$ a^2 + p b^2 = c \mod p^2 $ is always solvable?

Question

Let $p$ be an odd prime number.

Let $c$ be a given integer between $0$ and $p-1$.

It seems that for every $p$ and every $c$ we can find integers $a,b$ such that :

$$ a^2 + p b^2 = c \mod p^2 $$

Is this true ?

And if so why ? How to prove it ?

Some arguments :

1. We know that $50 $% is a quadratic residue.

See also

https://en.wikipedia.org/wiki/Cipolla%27s_algorithm

Can Cipolla algorithm be used as a primality test?

for computing sqrt mod or factoring.

So adding $a^2 + p b^2$ seems likely to be any $c$ by a density argument.

2. And we know that $a^2 + p b^2$ is closed under multiplication since it is the norm of a ring.

See Brahmagupta's identity : https://en.wikipedia.org/wiki/Brahmagupta%27s_identity

Therefore if $c_1$ and $c_2$ have a solution then so does $c_3 = c_1 c_2$.

This seems to suggest we only need to consider $c$ being $1$ or prime.

3. It is also believed that most numbers are a sum of square and a squareful number.

So these 3 seem to suggest it is likely true.

But I found no proof nor counterexample.

Maybe it matters if the associated ring is a UFD or not.

Or maybe it matters if $p$ is an idoneal number.

see : https://en.wikipedia.org/wiki/Idoneal_number

The question reminds me - justified or not - of this one I asked earlier :

Generating residues with $ a^n + b^n \mod p $

There are also some theorems and factorizations based on $\mod p^2$ but I am no expert in that.

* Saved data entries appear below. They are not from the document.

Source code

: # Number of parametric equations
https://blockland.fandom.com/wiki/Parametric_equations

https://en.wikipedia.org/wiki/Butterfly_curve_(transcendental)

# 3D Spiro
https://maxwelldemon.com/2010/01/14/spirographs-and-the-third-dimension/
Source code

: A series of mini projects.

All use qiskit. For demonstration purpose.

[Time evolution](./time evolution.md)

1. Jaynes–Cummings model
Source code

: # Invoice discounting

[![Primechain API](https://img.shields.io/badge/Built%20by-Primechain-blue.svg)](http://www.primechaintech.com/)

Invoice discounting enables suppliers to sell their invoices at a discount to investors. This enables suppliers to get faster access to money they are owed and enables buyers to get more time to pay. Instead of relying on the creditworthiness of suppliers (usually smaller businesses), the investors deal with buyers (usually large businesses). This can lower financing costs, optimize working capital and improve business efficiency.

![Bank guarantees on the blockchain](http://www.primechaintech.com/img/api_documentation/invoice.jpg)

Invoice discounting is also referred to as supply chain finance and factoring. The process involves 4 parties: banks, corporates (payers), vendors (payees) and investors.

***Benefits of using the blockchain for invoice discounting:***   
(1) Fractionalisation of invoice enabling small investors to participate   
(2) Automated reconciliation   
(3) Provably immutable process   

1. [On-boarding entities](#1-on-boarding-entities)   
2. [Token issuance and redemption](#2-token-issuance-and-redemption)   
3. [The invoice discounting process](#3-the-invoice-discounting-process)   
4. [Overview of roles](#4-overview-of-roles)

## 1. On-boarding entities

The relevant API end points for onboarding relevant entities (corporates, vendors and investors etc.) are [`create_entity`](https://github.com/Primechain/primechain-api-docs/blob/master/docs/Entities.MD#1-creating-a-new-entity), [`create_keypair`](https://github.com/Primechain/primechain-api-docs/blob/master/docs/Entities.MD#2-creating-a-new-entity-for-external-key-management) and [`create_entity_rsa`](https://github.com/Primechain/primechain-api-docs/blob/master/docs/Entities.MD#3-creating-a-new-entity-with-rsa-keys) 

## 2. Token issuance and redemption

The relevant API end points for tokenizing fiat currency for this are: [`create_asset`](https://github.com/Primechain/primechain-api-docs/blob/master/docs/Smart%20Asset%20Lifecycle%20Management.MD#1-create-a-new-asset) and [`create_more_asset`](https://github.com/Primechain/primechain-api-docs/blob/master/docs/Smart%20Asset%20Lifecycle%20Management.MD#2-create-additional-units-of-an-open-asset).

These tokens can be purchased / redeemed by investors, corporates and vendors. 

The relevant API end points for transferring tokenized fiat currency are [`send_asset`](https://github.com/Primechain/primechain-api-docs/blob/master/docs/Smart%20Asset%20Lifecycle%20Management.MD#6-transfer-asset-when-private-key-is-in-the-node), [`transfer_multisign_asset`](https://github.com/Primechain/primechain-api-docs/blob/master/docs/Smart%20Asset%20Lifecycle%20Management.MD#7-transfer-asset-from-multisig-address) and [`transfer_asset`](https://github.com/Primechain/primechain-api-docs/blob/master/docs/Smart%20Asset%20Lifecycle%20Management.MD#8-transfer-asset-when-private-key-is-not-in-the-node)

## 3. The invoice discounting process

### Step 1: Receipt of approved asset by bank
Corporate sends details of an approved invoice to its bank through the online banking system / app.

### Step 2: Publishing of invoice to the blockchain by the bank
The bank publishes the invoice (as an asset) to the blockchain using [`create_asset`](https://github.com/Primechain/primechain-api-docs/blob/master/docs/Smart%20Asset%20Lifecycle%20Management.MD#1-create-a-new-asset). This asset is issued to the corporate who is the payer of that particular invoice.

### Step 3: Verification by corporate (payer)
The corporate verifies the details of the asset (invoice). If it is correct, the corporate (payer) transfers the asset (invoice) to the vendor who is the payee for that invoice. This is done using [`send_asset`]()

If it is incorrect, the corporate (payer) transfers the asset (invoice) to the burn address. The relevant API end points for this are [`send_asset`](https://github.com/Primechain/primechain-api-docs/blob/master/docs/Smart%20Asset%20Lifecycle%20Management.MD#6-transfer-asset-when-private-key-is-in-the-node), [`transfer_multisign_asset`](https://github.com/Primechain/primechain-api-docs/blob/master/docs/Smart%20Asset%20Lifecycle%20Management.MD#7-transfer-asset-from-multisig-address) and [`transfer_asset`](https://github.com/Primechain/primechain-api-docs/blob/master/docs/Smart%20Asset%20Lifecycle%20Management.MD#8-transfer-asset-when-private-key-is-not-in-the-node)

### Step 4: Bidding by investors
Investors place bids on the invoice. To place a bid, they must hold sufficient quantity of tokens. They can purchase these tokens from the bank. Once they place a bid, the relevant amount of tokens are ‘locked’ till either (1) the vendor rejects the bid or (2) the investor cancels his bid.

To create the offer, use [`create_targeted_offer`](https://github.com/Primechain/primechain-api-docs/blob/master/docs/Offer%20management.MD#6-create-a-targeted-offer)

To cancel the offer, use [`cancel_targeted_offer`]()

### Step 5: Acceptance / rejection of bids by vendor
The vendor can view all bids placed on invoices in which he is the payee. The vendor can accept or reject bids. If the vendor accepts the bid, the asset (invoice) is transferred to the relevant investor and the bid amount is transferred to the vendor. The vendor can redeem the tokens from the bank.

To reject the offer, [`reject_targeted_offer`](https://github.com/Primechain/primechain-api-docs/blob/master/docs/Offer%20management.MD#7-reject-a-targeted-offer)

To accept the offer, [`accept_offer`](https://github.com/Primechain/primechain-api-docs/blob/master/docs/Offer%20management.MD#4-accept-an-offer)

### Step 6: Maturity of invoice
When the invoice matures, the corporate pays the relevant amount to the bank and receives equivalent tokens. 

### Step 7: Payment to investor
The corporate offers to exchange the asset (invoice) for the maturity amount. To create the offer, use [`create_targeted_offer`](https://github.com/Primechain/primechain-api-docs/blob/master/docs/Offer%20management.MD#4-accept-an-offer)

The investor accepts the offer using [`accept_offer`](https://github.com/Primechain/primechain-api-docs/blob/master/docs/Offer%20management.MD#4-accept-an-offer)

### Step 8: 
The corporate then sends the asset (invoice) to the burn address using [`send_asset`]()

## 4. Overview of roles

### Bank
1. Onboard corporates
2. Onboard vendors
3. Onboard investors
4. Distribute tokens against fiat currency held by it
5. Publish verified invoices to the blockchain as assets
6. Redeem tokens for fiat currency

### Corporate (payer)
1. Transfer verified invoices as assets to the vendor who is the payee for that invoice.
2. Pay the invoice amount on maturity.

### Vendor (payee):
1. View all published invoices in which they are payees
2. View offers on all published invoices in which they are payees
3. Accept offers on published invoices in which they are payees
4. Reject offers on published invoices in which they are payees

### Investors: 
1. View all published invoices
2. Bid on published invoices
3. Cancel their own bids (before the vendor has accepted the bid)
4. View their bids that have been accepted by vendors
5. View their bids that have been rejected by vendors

I am not certain how hard or easy this problem is. Special cases led to diophantine in 4 th degree, but those are probably overkill or not the best way to go.

The fact that $p$ needs to be an odd prime might be the problem when reducing to diophantines.

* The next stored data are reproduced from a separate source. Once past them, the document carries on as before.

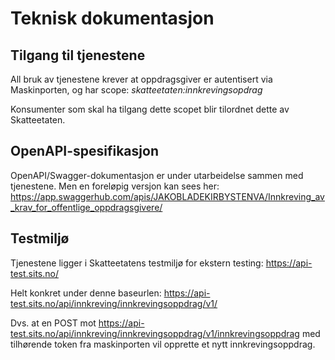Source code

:# Teknisk dokumentasjon

## Tilgang til tjenestene

All bruk av tjenestene krever at oppdragsgiver er autentisert via Maskinporten, og har scope:
_skatteetaten:innkrevingsopdrag_

Konsumenter som skal ha tilgang dette scopet blir tilordnet dette av Skatteetaten.

## OpenAPI-spesifikasjon

OpenAPI/Swagger-dokumentasjon er under utarbeidelse sammen med tjenestene. Men en foreløpig versjon kan sees her:
https://app.swaggerhub.com/apis/JAKOBLADEKIRBYSTENVA/Innkreving_av_krav_for_offentlige_oppdragsgivere/

## Testmiljø

Tjenestene ligger i Skatteetatens testmiljø for ekstern testing: https://api-test.sits.no/

Helt konkret under denne baseurlen: https://api-test.sits.no/api/innkreving/innkrevingsoppdrag/v1/

Dvs. at en POST mot https://api-test.sits.no/api/innkreving/innkrevingsoppdrag/v1/innkrevingsoppdrag med tilhørende
token fra maskinporten vil opprette et nytt innkrevingsoppdrag.
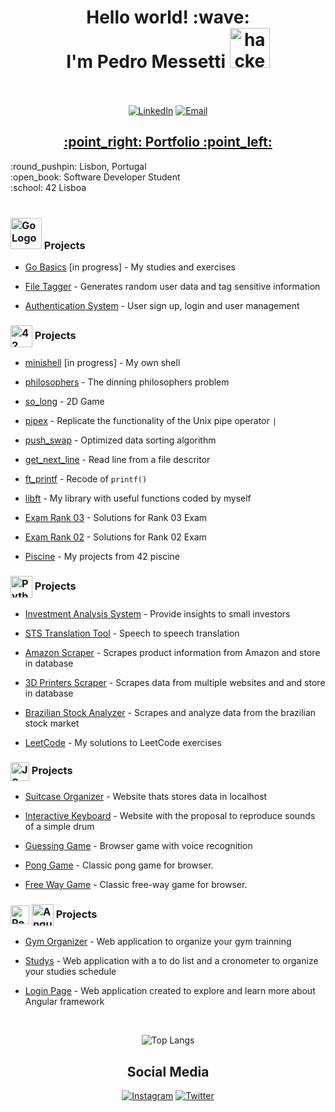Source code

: <h1 align="center"> 
	Hello world! :wave: 
	<br>
	I'm Pedro Messetti 
	<img src="https://cdn3.emoji.gg/emojis/4297-pepe-hacker.gif" width="64px" height="64px" alt="hacker frog">
	<br></br>
</h1>
<div align="center" >

[![LinkedIn](https://img.shields.io/badge/LinkedIn-Profile-blue?style=for-the-badge&logo=linkedin)](https://www.linkedin.com/in/pedro-messetti/)
[![Email](https://img.shields.io/badge/Email-Me-red?style=for-the-badge&logo=gmail)](mailto:pedromessetti@gmail.com)

<h2>
<a href="https://pedromessetti-portfolio.vercel.app/" target="_blank" rel="noopener noreferrer">:point_right: Portfolio :point_left:</a>
</h2>

</div>

</div>
:round_pushpin: Lisbon, Portugal
<br>
:open_book: Software Developer Student
<br>
:school: 42 Lisboa
<br><br>

<!-- Comment because they are having problems with maintenance
<div align="center">
<a href="https://github.com/JaeSeoKim/badge42"><img src="https://badge42.vercel.app/api/v2/clhhhh8jv003008mf383nxx4t/stats?cursusId=21&coalitionId=110" alt="my 42 status" /></a>
</div>
-->

<!-- Go Projects -->

<h3 >
	<img src="https://upload.wikimedia.org/wikipedia/commons/thumb/0/05/Go_Logo_Blue.svg/1280px-Go_Logo_Blue.svg.png" alt="Go Logo" width="50px"> Projects
</h3>

- <a href="https://github.com/pedromessetti/go_basics">Go Basics</a> [in progress] - My studies and exercises
  
- <a href="https://github.com/pedromessetti/file_tagger">File Tagger</a> - Generates random user data and tag sensitive information

- <a href="https://github.com/pedromessetti/auth_system">Authentication System</a> - User sign up, login and user management

<!-- 42 Projects -->

<h3 >
   <img src="https://profile.intra.42.fr/assets/42_logo-7dfc9110a5319a308863b96bda33cea995046d1731cebb735e41b16255106c12.svg" alt="42 Logo" width="35px" align="center"> Projects
</h3>

- <a href="https://github.com/pedromessetti/minishell">minishell</a> [in progress] - My own shell

- <a href="https://github.com/pedromessetti/philosophers">philosophers</a> - The dinning philosophers problem

- <a href="https://github.com/pedromessetti/so_long">so_long</a> - 2D Game

- <a href="https://github.com/pedromessetti/pipex">pipex</a> - Replicate the functionality of the Unix pipe operator `|`

- <a href="https://github.com/pedromessetti/push_swap">push_swap</a> - Optimized data sorting algorithm

- <a href="https://github.com/pedromessetti/get_next_line">get_next_line</a> - Read line from a file descritor

- <a href="https://github.com/pedromessetti/ft_printf">ft_printf</a> - Recode of `printf()`

- <a href="https://github.com/pedromessetti/libft">libft</a> - My library with useful functions coded by myself

- <a href="https://github.com/pedromessetti/exam_rank_03">Exam Rank 03</a> - Solutions for Rank 03 Exam

- <a href="https://github.com/pedromessetti/exam_rank02">Exam Rank 02</a> - Solutions for Rank 02 Exam
  
- <a href="https://github.com/pedromessetti/piscine">Piscine</a> - My projects from 42 piscine

<!-- Python Projects -->

<h3>
   <img src="https://upload.wikimedia.org/wikipedia/commons/thumb/c/c3/Python-logo-notext.svg/1869px-Python-logo-notext.svg.png" alt="Python Logo" width="35px" align="center"> Projects
</h3>

- <a href="https://github.com/pedromessetti/system">Investment Analysis System</a> - Provide insights to small investors

- <a href="https://github.com/pedromessetti/sts-translation">STS Translation Tool</a> - Speech to speech translation

- <a href="https://github.com/pedromessetti/amazonscraper">Amazon Scraper</a> - Scrapes product information from Amazon and store in database

- <a href="https://github.com/pedromessetti/3d-printers-scraper">3D Printers Scraper</a> - Scrapes data from multiple websites and and store in database

- <a href="https://github.com/pedromessetti/brazilian-stock-analyzer">Brazilian Stock Analyzer</a> - Scrapes and analyze data from the brazilian stock market

- <a href="https://github.com/pedromessetti/leetcode">LeetCode</a> -  My solutions to LeetCode exercises

<!-- JavaScript Projects -->

<h3>
  <img src="https://cdn.iconscout.com/icon/free/png-256/free-javascript-2752148-2284965.png?f=webp" alt="JS Logo" width="30px" align="center"> Projects
</h3>

- <a href="https://pedromessetti.github.io/mala-de-viagem/">Suitcase Organizer</a> - Website thats stores data in localhost

- <a href="https://pedromessetti.github.io/interactive-keyboard/">Interactive Keyboard</a> - Website with the proposal to reproduce sounds of a simple drum

- <a href="https://jogo-da-adivinhacao.vercel.app/">Guessing Game</a> - Browser game with voice recognition

- <a href="https://pedromessetti.github.io/pong-game/">Pong Game</a> - Classic pong game for browser.

- <a href="https://pedromessetti.github.io/free-way-game/">Free Way Game</a> - Classic free-way game for browser.

<!-- React and Angular Projects -->

<h3>
	<img src="https://upload.wikimedia.org/wikipedia/commons/thumb/a/a7/React-icon.svg/2300px-React-icon.svg.png" alt="React Logo" width="30px" align="center"> 
	<img src="https://upload.wikimedia.org/wikipedia/commons/thumb/c/cf/Angular_full_color_logo.svg/2048px-Angular_full_color_logo.svg.png" alt="Angular Logo" width="35px" align="center"> Projects
</h3>

- <a href="https://treino-react.vercel.app/">Gym Organizer</a> - Web application to organize your gym trainning

- <a href="https://estudos-do-dia.vercel.app/">Studys</a> - Web application with a to do list and a cronometer to organize your studies schedule

- <a href="https://angular-login-page-two.vercel.app/">Login Page</a> - Web application created to explore and learn more about Angular framework

<!-- Languages Badge -->

<br><div align="center">

![Top Langs](https://github-readme-stats.vercel.app/api/top-langs/?username=pedromessetti&hide_progress=true&langs_count=8&theme=gruvbox&hide=XSLT,Cython)

</div>

<!-- Social Medias -->

<h2 align="center">
	Social Media
</h2>

<div align="center">

[![Instagram](https://img.shields.io/badge/Instagram-Profile-ff69b4?style=for-the-badge&logo=instagram)](https://www.instagram.com/pedromessetti/) [![Twitter](https://img.shields.io/badge/Twitter-Profile-blue?style=for-the-badge&logo=twitter)](https://twitter.com/pedro_messetti)

</div>
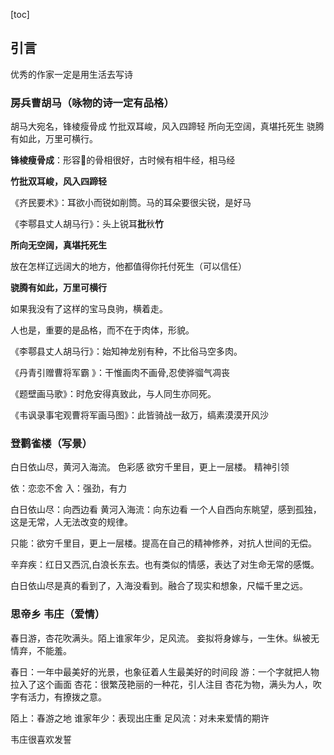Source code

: [toc]

## 引言

优秀的作家一定是用生活去写诗





### **房兵曹胡马**（咏物的诗一定有品格）

胡马大宛名，锋棱瘦骨成
竹批双耳峻，风入四蹄轻
所向无空阔，真堪托死生
骁腾有如此，万里可横行。                                                                                                                                

**锋棱瘦骨成**：形容🐎的骨相很好，古时候有相牛经，相马经

**竹批双耳峻，风入四蹄轻**

《齐民要术》：耳欲小而锐如削筒。马的耳朵要很尖锐，是好马

《李鄠县丈人胡马行》：头上锐耳**批**秋**竹**

**所向无空阔，真堪托死生**

放在怎样辽远阔大的地方，他都值得你托付死生（可以信任）

**骁腾有如此，万里可横行**

如果我没有了这样的宝马良驹，横着走。



人也是，重要的是品格，而不在于肉体，形貌。

《李鄠县丈人胡马行》：始知神龙别有种，不比俗马空多肉。

《丹青引赠曹将军霸 》：干惟画肉不画骨,忍使骅骝气凋丧                                                                

《题壁画马歌》：时危安得真致此，与人同生亦同死。                                                                                                                                

《韦讽录事宅观曹将军画马图》：此皆骑战一敌万，缟素漠漠开风沙





### 登鹳雀楼（写景）

白日依山尽，黄河入海流。  色彩感
欲穷千里目，更上一层楼。   精神引领

依：恋恋不舍
入：强劲，有力

白日依山尽：向西边看
黄河入海流：向东边看
一个人自西向东眺望，感到孤独，这是无常，人无法改变的规律。

只能：欲穷千里目，更上一层楼。提高在自己的精神修养，对抗人世间的无偿。

辛弃疾：红日又西沉,白浪长东去。也有类似的情感，表达了对生命无常的感慨。

白日依山尽是真的看到了，入海没看到。融合了现实和想象，尺幅千里之远。

### 思帝乡 韦庄（爱情）
春日游，杏花吹满头。陌上谁家年少，足风流。
妾拟将身嫁与，一生休。纵被无情弃，不能羞。

春日：一年中最美好的光景，也象征着人生最美好的时间段
游：一个字就把人物拉入了这个画面
杏花：很繁茂艳丽的一种花，引人注目
杏花为物，满头为人，吹字有活力，有撩拨之意。

陌上：春游之地
谁家年少：表现出庄重
足风流：对未来爱情的期许

韦庄很喜欢发誓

Im not sure if infinite descent will work.

I also had the idea that $a^2$ and $p b^2$ could be primes over 2 in that mod. That would lead to a goldbach type idea.

So many things seem related.

But I was not able to find a proof.

Maybe the quadratic reciprocity theorem will help us.

Also possibly related :

The diophantine equation $ m = x^2 + 7y^2 $

and maybe this

solving for Gauss's composition law

---

The above is the main question.

I was thinking about the $\mod p^3$ case too, but I think that is false...

Answer 1

It is not always solvable. Take $p=3$ and $c=2$.

Modulo $9=p^2$, $\;a^2\in\{0,1,4,7\}$ and $3b^2\in\{0,3\}$,

so $a^2+3b^2\equiv2$ has no solutions.

Answer 2

Generalizing @J.W.Tanner's answer, this is trivially false for "50%" of the $c$'s: those which are not quadratic residues $\bmod p$.

If $p\mid c$, this is true iff $\frac cp$ is a quadratic residue $\bmod p$.

Finally, if $c=m^2+np$ for some integers $m\in[1,p-1]$ and $n$, this is always true. Indeed, let $k$ be an inverse $\bmod p$ of $2m$. Then, a solution is for instance $(a,b):=(m+k(n-1)p,1)$, since $$c-a^2=p\left(n-2mk(n-1)-k^2(n-1)^2p\right)\equiv p\pmod{p^2}.$$

Edit (to answer a comment). More generally, for $a=m+k(n-b^2)p$, $$c-a^2=p\left(n-2mk(n-b^2)-k^2(n-b^2)^2p\right)\equiv pb^2\pmod{p^2}.$$